LeBourgeois began focusing on water in graduate school in order to teach herself to paint something that wasn’t still. She closely studied water while standing on a beach or pier, looking out and taking note of patterns produces by waves and the effects of the sun. These aspects are still of vital importance to her, but as an avid swimmer, capturing the feel of the water has also become a central concern. Waking up early to swim in Lake Michigan’s waters three or four times a week during the warmer months, LeBourgeois carries her body’s memory of the water’s movement with her into the studio. The emphasis on the corporeal is further centered by the increasing size of her paintings. With panels as big as three-and-a-half by seven feet, she is forced to utilize her entire body—including her larger muscles—in order to build up layers of paint across their surfaces. For LeBourgeois, this relationship with the body is just as important to her as her relationship to the visual: the waves look a certain way, yes, but they also feel a certain way and carry a certain weight and energy. LeBourgeois is attuned to these nuances, which she brings to her practice and embodies while painting.
In 2011, LeBourgeois began pursuing an MFA in creative nonfiction writing. This program has helped crystalize her ability as a painter to translate experiences and stories into a visual medium. Sky and water have consequently come to serve as important references for how she begins her paintings; that is, her paintings are not photorealistic renderings of natural landscapes, but prompts for opening up the repository of memory and accessing recollections both real and imaginary, visual and tactile, sensory and emotional. Her concern is not with the accuracy of memory, but rather the experiences and the depth of awareness that memory can activate. As such, her paintings can be seen as abstractions in a nontraditional sense. Though we are often able to identify their physical referents, they are unique in that they keep us on our toes, asking us to dive deeper and consider the many dimensions of what they represent both to the artist and to ourselves.
Born in New Orleans in 1964. Louise LeBourgeois earned a BFA from the School of the Art Institute of Chicago and a MFA from Northwestern University.
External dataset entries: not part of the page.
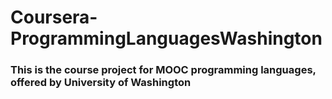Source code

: # Coursera-ProgrammingLanguagesWashington
### This is the course project for MOOC programming languages, offered by University of Washington

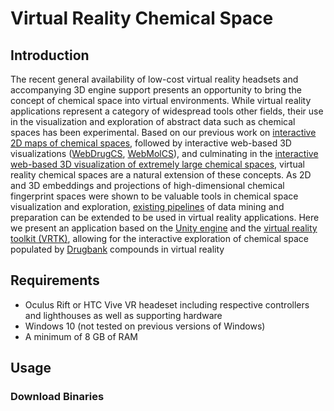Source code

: # Virtual Reality Chemical Space
## Introduction
The recent general availability of low-cost virtual reality headsets and accompanying 3D engine support presents an opportunity to bring the concept of chemical space into virtual environments. While virtual reality applications represent a category of widespread tools other fields, their use in the visualization and exploration of abstract data such as chemical spaces has been experimental. Based on our previous work on [interactive 2D maps of chemical spaces](http://gdb.tools/tools), followed by interactive web-based 3D visualizations ([WebDrugCS](http://gdbtools.unibe.ch:8080/webDrugCS/), [WebMolCS](http://gdbtools.unibe.ch:8080/webDrugCS/)), and culminating in the [interactive web-based 3D visualization of extremely large chemical spaces](http://faerun.gdb.tools), virtual reality chemical spaces are a natural extension of these concepts. As 2D and 3D embeddings and projections of high-dimensional chemical fingerprint spaces were shown to be valuable tools in chemical space visualization and exploration, [existing pipelines](http://doc.gdb.tools/fun) of data mining and preparation can be extended to be used in virtual reality applications. Here we present an application based on the [Unity engine](https://unity3d.com/) and the [virtual reality toolkit (VRTK)](http://vrtk.io), allowing for the interactive exploration of chemical space populated by [Drugbank](http://www.drugbank.ca) compounds in virtual reality

## Requirements
- Oculus Rift or HTC Vive VR headeset including respective controllers and lighthouses as well as supporting hardware
- Windows 10 (not tested on previous versions of Windows)
- A minimum of 8 GB of RAM

## Usage


### Download Binaries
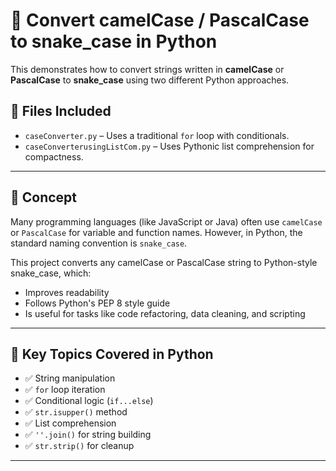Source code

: # 🐍 Convert camelCase / PascalCase to snake_case in Python

This demonstrates how to convert strings written in **camelCase** or **PascalCase** to **snake_case** using two different Python approaches.

## 📂 Files Included

- `caseConverter.py` – Uses a traditional `for` loop with conditionals.
- `caseConverterusingListCom.py` – Uses Pythonic list comprehension for compactness.

---

## 🧠 Concept

Many programming languages (like JavaScript or Java) often use `camelCase` or `PascalCase` for variable and function names. However, in Python, the standard naming convention is `snake_case`.

This project converts any camelCase or PascalCase string to Python-style snake_case, which:
- Improves readability
- Follows Python's PEP 8 style guide
- Is useful for tasks like code refactoring, data cleaning, and scripting

---

## 🧵 Key Topics Covered in Python

- ✅ String manipulation
- ✅ `for` loop iteration
- ✅ Conditional logic (`if...else`)
- ✅ `str.isupper()` method
- ✅ List comprehension
- ✅ `''.join()` for string building
- ✅ `str.strip()` for cleanup

---

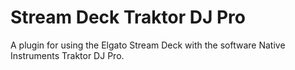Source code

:# Stream Deck Traktor DJ Pro

A plugin for using the Elgato Stream Deck with the software Native Instruments Traktor DJ Pro.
In addition to exhibiting nationally and internationally, LeBourgeois—a faculty member at Columbia College Chicago—has also had art acquired by numerous public and private collections. She is a recipient of an Artadia Grant, was awarded residencies at the BAU Institute in Otranto, Italy and at the Ragdale Foundation, and earned a commission from the 17th District Police Station in Chicago. This is her third solo show at the Dolby Chadwick Gallery.